__Activity__: Answer with the number of lines in the records that contain "plugins" and with nothing else.

[[ Data under study open ]]

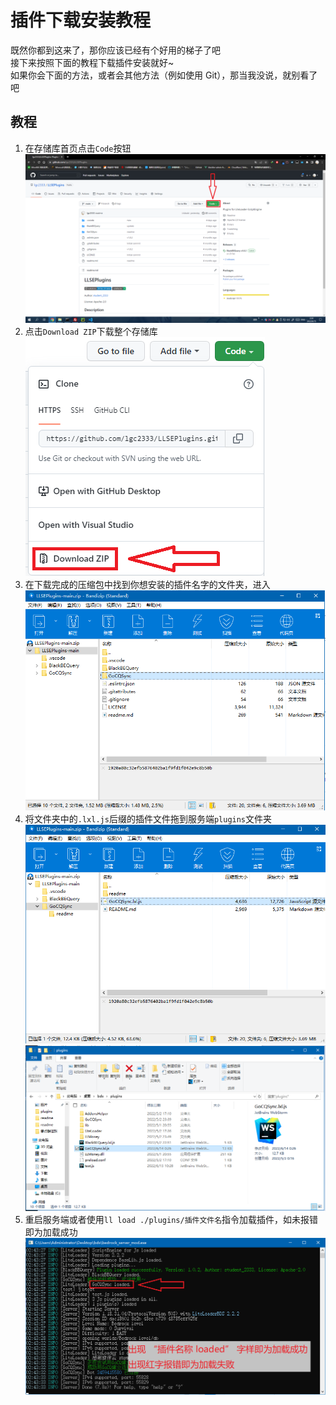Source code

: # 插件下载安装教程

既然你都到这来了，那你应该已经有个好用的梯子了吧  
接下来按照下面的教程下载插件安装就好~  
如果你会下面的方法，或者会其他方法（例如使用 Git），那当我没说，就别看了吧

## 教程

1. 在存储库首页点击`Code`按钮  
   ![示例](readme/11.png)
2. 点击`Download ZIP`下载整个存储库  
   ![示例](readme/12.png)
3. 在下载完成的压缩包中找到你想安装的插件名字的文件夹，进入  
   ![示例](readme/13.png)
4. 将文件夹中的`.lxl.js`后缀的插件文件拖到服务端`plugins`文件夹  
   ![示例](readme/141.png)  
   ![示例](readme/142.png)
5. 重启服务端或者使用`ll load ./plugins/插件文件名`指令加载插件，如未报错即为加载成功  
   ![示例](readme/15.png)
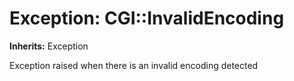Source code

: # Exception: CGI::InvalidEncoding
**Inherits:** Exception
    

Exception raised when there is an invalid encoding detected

[[ Data under study closed ]]

__Result of the exercise__: 2